#### Action item:
What must be returned is the number of lines in the records holding the word "selecione", with no other text.

[Stored data entries]
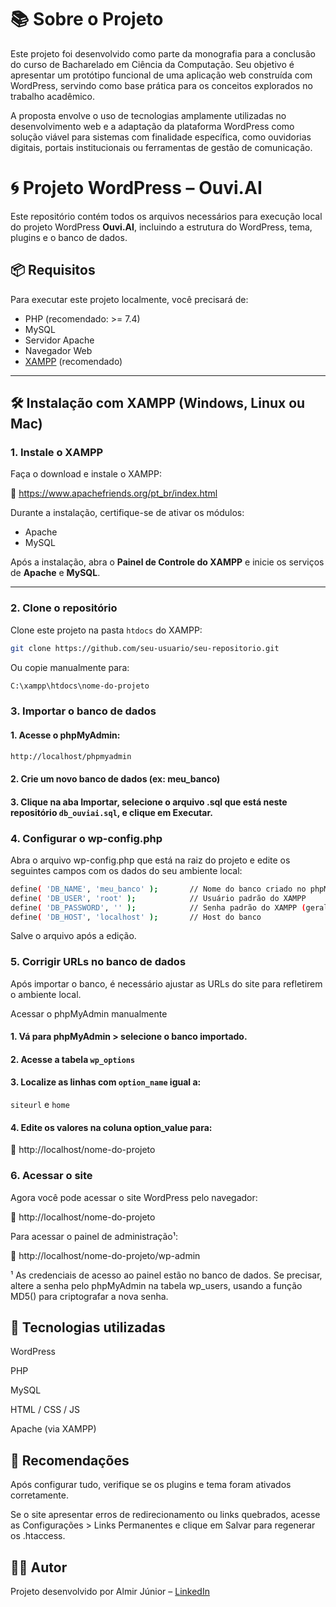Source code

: # 📚 Sobre o Projeto

Este projeto foi desenvolvido como parte da monografia para a conclusão do curso de Bacharelado em Ciência da Computação. Seu objetivo é apresentar um protótipo funcional de uma aplicação web construída com WordPress, servindo como base prática para os conceitos explorados no trabalho acadêmico.

A proposta envolve o uso de tecnologias amplamente utilizadas no desenvolvimento web e a adaptação da plataforma WordPress como solução viável para sistemas com finalidade específica, como ouvidorias digitais, portais institucionais ou ferramentas de gestão de comunicação.

# 🌀 Projeto WordPress – Ouvi.AI

Este repositório contém todos os arquivos necessários para execução local do projeto WordPress **Ouvi.AI**, incluindo a estrutura do WordPress, tema, plugins e o banco de dados.

## 📦 Requisitos

Para executar este projeto localmente, você precisará de:

- PHP (recomendado: >= 7.4)
- MySQL
- Servidor Apache
- Navegador Web
- [XAMPP](https://www.apachefriends.org/pt_br/index.html) (recomendado)

---

## 🛠️ Instalação com XAMPP (Windows, Linux ou Mac)

### 1. Instale o XAMPP

Faça o download e instale o XAMPP:

🔗 https://www.apachefriends.org/pt_br/index.html

Durante a instalação, certifique-se de ativar os módulos:

- Apache
- MySQL

Após a instalação, abra o **Painel de Controle do XAMPP** e inicie os serviços de **Apache** e **MySQL**.

---

### 2. Clone o repositório

Clone este projeto na pasta `htdocs` do XAMPP:

```bash
git clone https://github.com/seu-usuario/seu-repositorio.git

```

Ou copie manualmente para: 

```bash
C:\xampp\htdocs\nome-do-projeto
```

### 3. Importar o banco de dados


#### 1. Acesse o phpMyAdmin:

```bash
http://localhost/phpmyadmin
```

#### 2. Crie um novo banco de dados (ex: meu_banco)

#### 3. Clique na aba Importar, selecione o arquivo .sql que está neste repositório `db_ouviai.sql`, e clique em Executar.

### 4. Configurar o wp-config.php

Abra o arquivo wp-config.php que está na raiz do projeto e edite os seguintes campos com os dados do seu ambiente local:

```bash
define( 'DB_NAME', 'meu_banco' );       // Nome do banco criado no phpMyAdmin
define( 'DB_USER', 'root' );            // Usuário padrão do XAMPP
define( 'DB_PASSWORD', '' );            // Senha padrão do XAMPP (geralmente vazia)
define( 'DB_HOST', 'localhost' );       // Host do banco
```

Salve o arquivo após a edição.

### 5. Corrigir URLs no banco de dados

Após importar o banco, é necessário ajustar as URLs do site para refletirem o ambiente local.

Acessar o phpMyAdmin manualmente

#### 1. Vá para phpMyAdmin > selecione o banco importado.

#### 2. Acesse a tabela `wp_options`

#### 3. Localize as linhas com `option_name` igual a:

`siteurl` e `home`

#### 4. Edite os valores na coluna option_value para: 

🔗 http://localhost/nome-do-projeto

### 6. Acessar o site

Agora você pode acessar o site WordPress pelo navegador:

🔗 http://localhost/nome-do-projeto

Para acessar o painel de administração¹: 

🔗 http://localhost/nome-do-projeto/wp-admin 

¹ As credenciais de acesso ao painel estão no banco de dados. Se precisar, altere a senha pelo phpMyAdmin na tabela wp_users, usando a função MD5() para criptografar a nova senha.

## 🧰 Tecnologias utilizadas
WordPress

PHP

MySQL

HTML / CSS / JS

Apache (via XAMPP)

## 🧪 Recomendações
Após configurar tudo, verifique se os plugins e tema foram ativados corretamente.

Se o site apresentar erros de redirecionamento ou links quebrados, acesse as Configurações > Links Permanentes e clique em Salvar para regenerar os .htaccess.

## 🧑‍💻 Autor
Projeto desenvolvido por Almir Júnior – [LinkedIn](https://www.linkedin.com/in/sralmirjunior/)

#### Completed exercise:
2